Occorre esaminare le conseguenze della proposizione di una domanda giudiziale dinanzi ad un giudice incompetente. In astratto le soluzioni possibili sono due:

  • l’incompetenza del giudice dinanzi al quale è proposta la domanda giudiziale determina l’invalidità della stessa e, quindi, il non prodursi degli effetti processuali e sostanziali ricollegati alla proposizione di una domanda;
  • l’incompetenza del giudice dinanzi al quale è proposta la domanda giudiziale influisce non sulla validità della domanda, ma solo sui provvedimenti emananti dal giudice.

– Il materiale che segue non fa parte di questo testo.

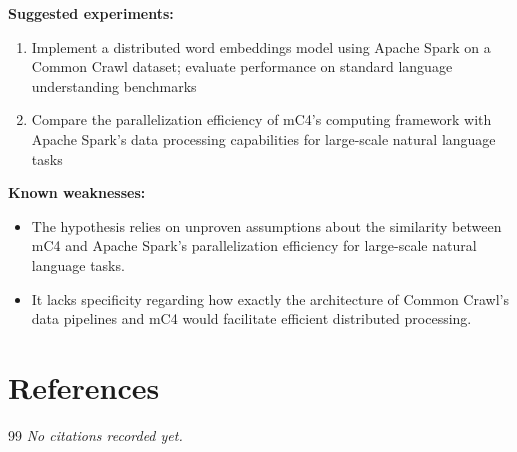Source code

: \documentclass[12pt,a4paper]{article}
\begin{document}
\textbf{Suggested experiments:}
\begin{enumerate}
  \item Implement a distributed word embeddings model using Apache Spark on a Common Crawl dataset; evaluate performance on standard language understanding benchmarks
  \item Compare the parallelization efficiency of mC4's computing framework with Apache Spark's data processing capabilities for large-scale natural language tasks
\end{enumerate}

\textbf{Known weaknesses:}
\begin{itemize}
  \item The hypothesis relies on unproven assumptions about the similarity between mC4 and Apache Spark's parallelization efficiency for large-scale natural language tasks.
  \item It lacks specificity regarding how exactly the architecture of Common Crawl's data pipelines and mC4 would facilitate efficient distributed processing.
\end{itemize}


\section{References}

\begin{thebibliography}{99}
\textit{No citations recorded yet.}
\end{thebibliography}
\end{document}
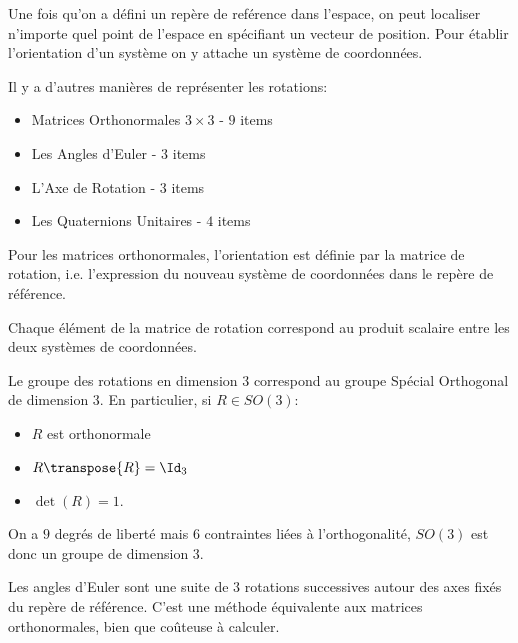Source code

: \documentclass[math]{cours}
\begin{document}
\begin{definition}
	Une fois qu'on a défini un repère de reférence dans l'espace, on peut localiser n'importe quel point de l'espace en spécifiant un vecteur de position.
	Pour établir l'orientation d'un système on y attache un système de coordonnées.
\end{definition}

Il y a d'autres manières de représenter les rotations:
\begin{itemize}
	\item Matrices Orthonormales $3\times 3$ - $9$ items
	\item Les Angles d'Euler - $3$ items
	\item L'Axe de Rotation - $3$ items
	\item Les Quaternions Unitaires - $4$ items
\end{itemize}

\begin{definition}
	Pour les matrices orthonormales, l'orientation est définie par la matrice de rotation, i.e. l'expression du nouveau système de coordonnées dans le repère de référence.
	\label{def:rotationmatrix}
\end{definition}

\begin{proposition}
	Chaque élément de la matrice de rotation correspond au produit scalaire entre les deux systèmes de coordonnées.
\end{proposition}
\begin{proposition}
	Le groupe des rotations en dimension $3$ correspond au groupe Spécial Orthogonal de dimension $3$.
	En particulier, si $R \in SO(3)$:
	\begin{itemize}
		\item $R$ est orthonormale
		\item $R\transpose{R} = \Id_{3}$
		\item $\det(R) = 1$.
	\end{itemize}
	On a $9$ degrés de liberté mais $6$ contraintes liées à l'orthogonalité, $SO(3)$ est donc un groupe de dimension $3$.
\end{proposition}

\begin{definition}
	Les angles d'Euler sont une suite de $3$ rotations successives autour des axes fixés du repère de référence.
	C'est une méthode équivalente aux matrices orthonormales, bien que coûteuse à calculer.
	\label{def:eulerangles}
\end{definition}
\end{document}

Attraverso l’analisi del diritto positivo, possiamo affermare che è quest’ultima la scelta operata dal nostro legislatore, sebbene alcune disposizioni sembrino prima facie propendere per la prima. L’art. 99, ad esempio, disponendo che chi vuol far valere un diritto in giudizio deve proporre domanda al giudice competente , sembra presupporre la competenza del giudice come requisito di validità della domanda. Considerando la disciplina in toto, tuttavia, possiamo sostenere che la competenza è il requisito di validità dei provvedimenti giurisdizionali e non della domanda giudiziale: il legislatore, infatti, consente che il processo instaurato con domanda proposta dinanzi al giudice incompetente possa trasmigrare al giudice competente, ossia possa continuare davanti a questo. La riassunzione del processo ex art. 50 comporta necessariamente che la domanda originaria sia idonea a reggere anche l’ulteriore svolgimento del processo davanti al giudice competenza. L’art. 99, in sostanza, risulta essere formulato male laddove aggiunge alla parola giudice la parola competente , in quanto tale aggiunta viene poi contraddetta dalla restante disciplina sulla competenza.